Fortunately, AI can now help businesses avoid or at least, improve both situations. In this age of Big Data, businesses now have reams of data at their fingertips, especially customer service functions that are highly process oriented. But without the right tools, having the data is of no use. With AI technologies such as machine learning and Natural Language Processing, businesses can now make use of this data and glean “automatic insights”.

Here are some ways AI can help:

1. Recommendation engines: Recommendation engines can help customers firstly by personalizing product recommendations based on their customer profile. Secondly, when a customer reports a problem, recommendation engines can offer troubleshooting options based on her past preferences.

2. IoT devices: By virtue of being connected to the internet, IoT devices let customer service agents find accurate product information and diagnose product status. This helps reduce diagnostic errors and reduces average handling time. They are easily updated and may even be equipped with the ability to self-repair, thus reducing down-time and increasing customer satisfaction. Devices like the Amazon Echo also act as a sales channel, helping customers find products faster.

3. Chatbots: Customer care centers can offer 24/7 support with the help of chatbots. Using Natural Language Processing (NLP), chatbots can “understand” customer messages. They can respond to routine inquiries and help capture customer information reducing the need for a human agent.

4. Email processing: Large businesses are flooded with emails from customers every day. NLP and machine learning algorithms help extract relevant information from emails and the system then either takes immediate, automatic action or routes the email to an agent.

5. Intelligent troubleshooting: Studying historical troubleshooting data can help resolve customer problems more efficiently. Through predictive analytics, an agent is directed to the predicted best solution based on how similar problems were resolved historically. Alternatively, cases may be routed to agents based on their past success in resolving problems of that particular nature. This increases agent confidence and delivers a speedy resolution to the customer, saving time and costs. On the same basis, voice call or Interactive Voice Response (IVR) scripts can be setup to automatically adapt to real-time responses.

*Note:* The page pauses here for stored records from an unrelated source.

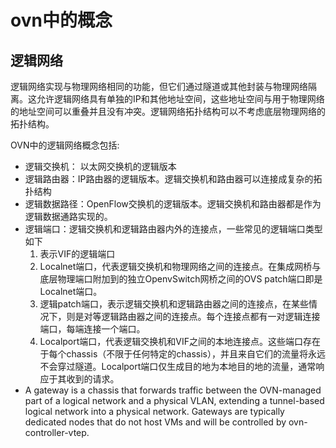 ovn中的概念
===

## 逻辑网络
逻辑网络实现与物理网络相同的功能，但它们通过隧道或其他封装与物理网络隔离。这允许逻辑网络具有单独的IP和其他地址空间，这些地址空间与用于物理网络的地址空间可以重叠并且没有冲突。逻辑网络拓扑结构可以不考虑底层物理网络的拓扑结构。

OVN中的逻辑网络概念包括:
* 逻辑交换机： 以太网交换机的逻辑版本
* 逻辑路由器：IP路由器的逻辑版本。逻辑交换机和路由器可以连接成复杂的拓扑结构
* 逻辑数据路径：OpenFlow交换机的逻辑版本。逻辑交换机和路由器都是作为逻辑数据通路实现的。
* 逻辑端口：逻辑交换机和逻辑路由器内外的连接点，一些常见的逻辑端口类型如下
  1. 表示VIF的逻辑端口
  2. Localnet端口，代表逻辑交换机和物理网络之间的连接点。在集成网桥与底层物理端口附加到的独立OpenvSwitch网桥之间的OVS patch端口即是Localnet端口。
  3. 逻辑patch端口，表示逻辑交换机和逻辑路由器之间的连接点，在某些情况下，则是对等逻辑路由器之间的连接点。每个连接点都有一对逻辑连接端口，每端连接一个端口。
  4. Localport端口，代表逻辑交换机和VIF之间的本地连接点。这些端口存在于每个chassis（不限于任何特定的chassis），并且来自它们的流量将永远不会穿过隧道。Localport端口仅生成目的地为本地目的地的流量，通常响应于其收到的请求。
*  A gateway is a chassis that forwards traffic between the OVN-managed part of a logical network and a physical VLAN, extending a tunnel-based logical network into a physical network. Gateways are typically dedicated nodes that do not host VMs and will be controlled by ovn-controller-vtep.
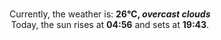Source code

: <p  align="center"><br/>Currently, the weather is: <b> 26°C, <i>overcast clouds</i></b></br>Today, the sun rises at <b>04:56</b> and sets at <b>19:43</b>.</p>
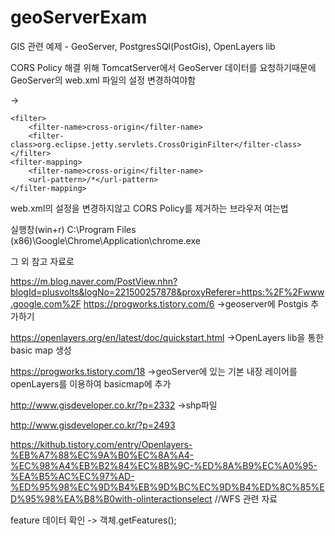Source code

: # geoServerExam
GIS 관련 예제 - GeoServer, PostgresSQl(PostGis), OpenLayers lib

CORS Policy 해결 위해 TomcatServer에서 GeoServer 데이터를 요청하기때문에 GeoServer의 web.xml 파일의 설정 변경하여야함


->
    
    <filter>
        <filter-name>cross-origin</filter-name>
        <filter-class>org.eclipse.jetty.servlets.CrossOriginFilter</filter-class>
    </filter>
    <filter-mapping>
        <filter-name>cross-origin</filter-name>
        <url-pattern>/*</url-pattern>
    </filter-mapping>


web.xml의 설정을 변경하지않고 CORS Policy를 제거하는 브라우저 여는법

실행창(win+r) C:\Program Files (x86)\Google\Chrome\Application\chrome.exe


그 외 참고 자료로

https://m.blog.naver.com/PostView.nhn?blogId=plusvolts&logNo=221500257878&proxyReferer=https:%2F%2Fwww.google.com%2F
https://progworks.tistory.com/6
->geoserver에 Postgis 추가하기


https://openlayers.org/en/latest/doc/quickstart.html
->OpenLayers lib을 통한 basic map 생성

https://progworks.tistory.com/18
->geoServer에 있는 기본 내장 레이어를 openLayers를 이용하여 basicmap에 추가


http://www.gisdeveloper.co.kr/?p=2332
->shp파일


http://www.gisdeveloper.co.kr/?p=2493

https://kithub.tistory.com/entry/Openlayers-%EB%A7%88%EC%9A%B0%EC%8A%A4-%EC%98%A4%EB%B2%84%EC%8B%9C-%ED%8A%B9%EC%A0%95-%EA%B5%AC%EC%97%AD-%ED%95%98%EC%9D%B4%EB%9D%BC%EC%9D%B4%ED%8C%85%ED%95%98%EA%B8%B0with-olinteractionselect
//WFS 관련 자료



feature 데이터 확인 -> 객체.getFeatures();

6. Task automation: Routine processes such as onboarding customers or straightforward troubleshooting can be automated using Robotic Process Automation (RPA) solutions. By reducing manual effort and automating repetitive actions, the organization’s employees are able to focus on more complex tasks.

7. Sentiment analysis: Using NLP and machine learning technology, emails and calls can be mined for behavioral signals to determine case priority and routed to an agent with the appropriate skillset. Sentiment analysis also helps analyze customer feedback and social media reviews to generate insights on where the company is doing well and where it’s not. Negative reviews can be flagged for an immediate response.

8. Anomaly detection: Consider a scenario where a regular customer orders 5000 cases of raw material instead of her usual order quantity of 500. Or consider a situation where an employee sends in multiple invoices for the same expense item to be reimbursed. Machine learning algorithms can flag such orders for manual intervention. Orders can then be corrected, if needed, and any invoices found to be fraudulent are rejected before payment. Anomaly detection also helps trusted customers fly through the checkout process (think Amazon’s 1-Click) while adding additional checks for cases signaling suspicious activity.

A win-win situation

When business owners and managers begin to share data visualizations and analytics’ insights with their employees across teams, it helps build a culture of analytics in the company. When employees are empowered to make better decisions, employee morale and performance goes up, leading to more satisfied customers.